Stored data entries:
--------------------------------------------------

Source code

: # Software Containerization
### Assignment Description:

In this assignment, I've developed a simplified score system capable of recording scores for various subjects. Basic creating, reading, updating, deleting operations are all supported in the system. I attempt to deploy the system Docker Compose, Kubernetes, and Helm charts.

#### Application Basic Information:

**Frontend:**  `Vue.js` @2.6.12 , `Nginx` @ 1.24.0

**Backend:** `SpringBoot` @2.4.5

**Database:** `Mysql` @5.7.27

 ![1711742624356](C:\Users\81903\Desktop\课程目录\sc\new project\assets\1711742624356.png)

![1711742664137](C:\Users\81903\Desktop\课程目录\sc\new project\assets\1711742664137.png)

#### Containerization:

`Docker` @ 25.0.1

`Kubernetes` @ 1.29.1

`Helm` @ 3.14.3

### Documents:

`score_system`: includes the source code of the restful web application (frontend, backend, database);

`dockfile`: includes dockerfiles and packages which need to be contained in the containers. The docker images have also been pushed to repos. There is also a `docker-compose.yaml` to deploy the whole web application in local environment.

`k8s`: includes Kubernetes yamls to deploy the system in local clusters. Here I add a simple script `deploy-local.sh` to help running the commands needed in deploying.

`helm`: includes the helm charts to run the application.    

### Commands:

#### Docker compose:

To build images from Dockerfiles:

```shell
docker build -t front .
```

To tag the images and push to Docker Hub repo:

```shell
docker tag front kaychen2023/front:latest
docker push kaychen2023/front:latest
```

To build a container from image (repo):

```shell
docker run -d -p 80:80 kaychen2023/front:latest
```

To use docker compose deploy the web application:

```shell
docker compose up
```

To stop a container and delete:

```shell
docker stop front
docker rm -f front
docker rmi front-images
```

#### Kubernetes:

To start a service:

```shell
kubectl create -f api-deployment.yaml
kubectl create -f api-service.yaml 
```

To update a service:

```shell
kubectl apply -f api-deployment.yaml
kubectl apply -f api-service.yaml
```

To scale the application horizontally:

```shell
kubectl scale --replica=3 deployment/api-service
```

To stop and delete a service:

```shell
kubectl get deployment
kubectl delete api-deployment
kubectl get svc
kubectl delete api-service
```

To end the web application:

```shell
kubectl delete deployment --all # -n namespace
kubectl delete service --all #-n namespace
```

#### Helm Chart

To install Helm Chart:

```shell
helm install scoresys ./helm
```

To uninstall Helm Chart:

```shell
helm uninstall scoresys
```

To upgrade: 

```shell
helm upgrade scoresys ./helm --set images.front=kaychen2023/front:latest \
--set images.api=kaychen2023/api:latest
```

--------------------------------------------------

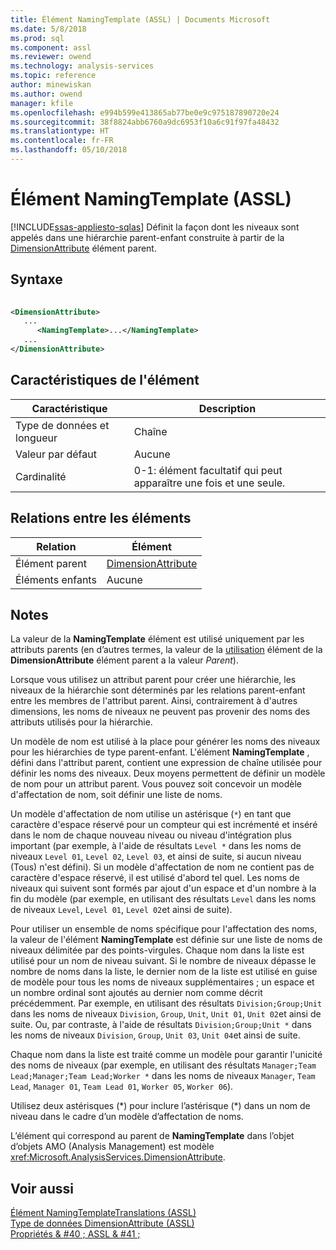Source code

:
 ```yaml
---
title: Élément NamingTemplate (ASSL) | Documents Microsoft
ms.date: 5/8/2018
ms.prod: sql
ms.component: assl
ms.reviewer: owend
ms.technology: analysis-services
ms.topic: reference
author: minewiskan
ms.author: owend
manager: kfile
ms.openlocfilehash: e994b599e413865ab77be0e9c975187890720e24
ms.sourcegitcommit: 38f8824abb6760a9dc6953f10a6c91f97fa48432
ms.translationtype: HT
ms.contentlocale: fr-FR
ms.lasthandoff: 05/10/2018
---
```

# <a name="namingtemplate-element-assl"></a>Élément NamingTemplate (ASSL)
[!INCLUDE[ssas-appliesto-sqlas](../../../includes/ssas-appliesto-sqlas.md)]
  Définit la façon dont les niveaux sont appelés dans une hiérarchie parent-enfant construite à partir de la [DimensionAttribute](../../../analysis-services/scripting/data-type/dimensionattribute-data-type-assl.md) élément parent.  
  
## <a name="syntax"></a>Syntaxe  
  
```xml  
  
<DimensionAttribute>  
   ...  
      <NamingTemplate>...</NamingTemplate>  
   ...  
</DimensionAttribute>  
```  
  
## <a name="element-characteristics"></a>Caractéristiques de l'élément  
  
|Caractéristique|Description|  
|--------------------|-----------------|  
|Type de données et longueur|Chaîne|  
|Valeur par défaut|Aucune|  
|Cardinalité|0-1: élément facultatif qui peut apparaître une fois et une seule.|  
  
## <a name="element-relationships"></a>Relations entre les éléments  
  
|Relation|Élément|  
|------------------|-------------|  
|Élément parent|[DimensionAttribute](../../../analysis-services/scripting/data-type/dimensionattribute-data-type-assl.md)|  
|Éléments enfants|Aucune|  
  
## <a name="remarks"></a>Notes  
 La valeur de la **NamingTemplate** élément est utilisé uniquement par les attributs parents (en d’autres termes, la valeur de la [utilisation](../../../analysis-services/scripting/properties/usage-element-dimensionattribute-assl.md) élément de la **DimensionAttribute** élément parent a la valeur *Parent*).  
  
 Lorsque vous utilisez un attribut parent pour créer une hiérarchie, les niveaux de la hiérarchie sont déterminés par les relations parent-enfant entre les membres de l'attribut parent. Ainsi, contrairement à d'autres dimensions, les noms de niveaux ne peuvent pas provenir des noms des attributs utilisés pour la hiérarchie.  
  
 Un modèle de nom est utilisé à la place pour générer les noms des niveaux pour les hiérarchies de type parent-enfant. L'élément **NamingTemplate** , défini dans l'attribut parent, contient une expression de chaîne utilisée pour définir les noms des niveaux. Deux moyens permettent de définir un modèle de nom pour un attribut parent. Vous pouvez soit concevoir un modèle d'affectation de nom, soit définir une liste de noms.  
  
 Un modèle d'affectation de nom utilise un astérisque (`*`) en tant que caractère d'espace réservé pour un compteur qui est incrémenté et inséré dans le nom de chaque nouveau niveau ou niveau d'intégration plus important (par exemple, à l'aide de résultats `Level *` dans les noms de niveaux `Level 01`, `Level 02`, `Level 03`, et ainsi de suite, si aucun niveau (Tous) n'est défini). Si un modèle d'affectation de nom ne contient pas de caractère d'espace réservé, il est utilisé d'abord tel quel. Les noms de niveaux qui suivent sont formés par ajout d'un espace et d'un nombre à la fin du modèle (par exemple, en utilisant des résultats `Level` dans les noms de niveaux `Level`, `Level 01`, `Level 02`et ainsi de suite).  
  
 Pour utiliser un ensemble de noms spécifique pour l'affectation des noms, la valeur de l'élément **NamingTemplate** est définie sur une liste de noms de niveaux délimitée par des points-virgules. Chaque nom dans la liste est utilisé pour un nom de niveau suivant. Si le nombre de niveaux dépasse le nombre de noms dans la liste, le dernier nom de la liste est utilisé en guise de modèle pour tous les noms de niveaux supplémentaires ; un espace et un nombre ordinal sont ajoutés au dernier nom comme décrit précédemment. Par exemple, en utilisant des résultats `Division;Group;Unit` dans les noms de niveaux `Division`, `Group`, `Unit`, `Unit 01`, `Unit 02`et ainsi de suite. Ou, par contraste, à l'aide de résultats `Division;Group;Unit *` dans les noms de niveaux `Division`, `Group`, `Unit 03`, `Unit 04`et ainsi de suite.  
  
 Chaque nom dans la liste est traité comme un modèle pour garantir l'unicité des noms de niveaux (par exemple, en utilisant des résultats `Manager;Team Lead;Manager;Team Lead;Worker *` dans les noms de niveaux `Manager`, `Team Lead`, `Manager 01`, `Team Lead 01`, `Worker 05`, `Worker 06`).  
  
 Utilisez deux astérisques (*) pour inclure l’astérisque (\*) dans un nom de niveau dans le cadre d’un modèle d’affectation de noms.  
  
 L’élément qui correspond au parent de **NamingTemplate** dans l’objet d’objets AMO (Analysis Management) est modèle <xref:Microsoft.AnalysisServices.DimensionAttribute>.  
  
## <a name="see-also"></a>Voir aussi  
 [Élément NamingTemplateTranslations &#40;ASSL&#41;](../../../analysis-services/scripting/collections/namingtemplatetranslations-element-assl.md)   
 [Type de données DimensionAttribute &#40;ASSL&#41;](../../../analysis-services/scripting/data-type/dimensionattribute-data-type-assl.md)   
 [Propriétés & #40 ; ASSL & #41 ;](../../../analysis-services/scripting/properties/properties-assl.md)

--------------------------------------------------

What you need to do
Nothing but a number should be given: how many lines in the records hold the word "charts".

Your solution
2